---------- Extracted information

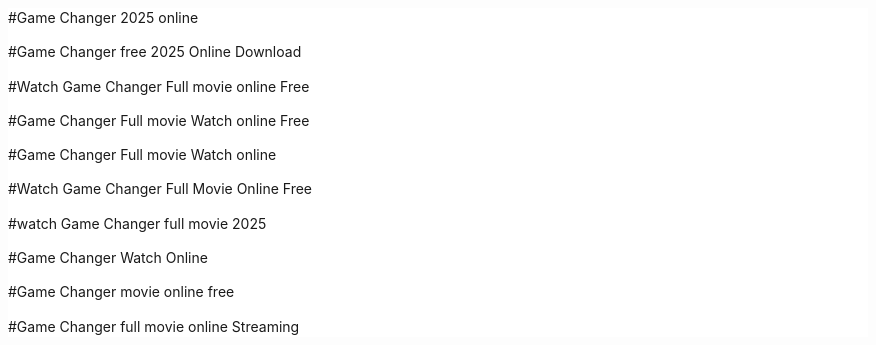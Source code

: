 <p dir="auto">#Game Changer 2025 online</p>
<p dir="auto">#Game Changer free 2025 Online Download</p>
<p dir="auto">#Watch Game Changer Full movie online Free</p>
<p dir="auto">#Game Changer Full movie Watch online Free</p>
<p dir="auto">#Game Changer Full movie Watch online</p>
<p dir="auto">#Watch Game Changer Full Movie Online Free</p>
<p dir="auto">#watch Game Changer full movie 2025</p>
<p dir="auto">#Game Changer Watch Online</p>
<p dir="auto">#Game Changer movie online free</p>
<p dir="auto">#Game Changer full movie online Streaming</p>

--------------------

Problem to solve: Exactly the lines from the one holding "full movie 2025</p>" through the end of the records above are to be returned, and nothing else.

Exercise output:
<p dir="auto">#watch Game Changer full movie 2025</p>
<p dir="auto">#Game Changer Watch Online</p>
<p dir="auto">#Game Changer movie online free</p>
<p dir="auto">#Game Changer full movie online Streaming</p>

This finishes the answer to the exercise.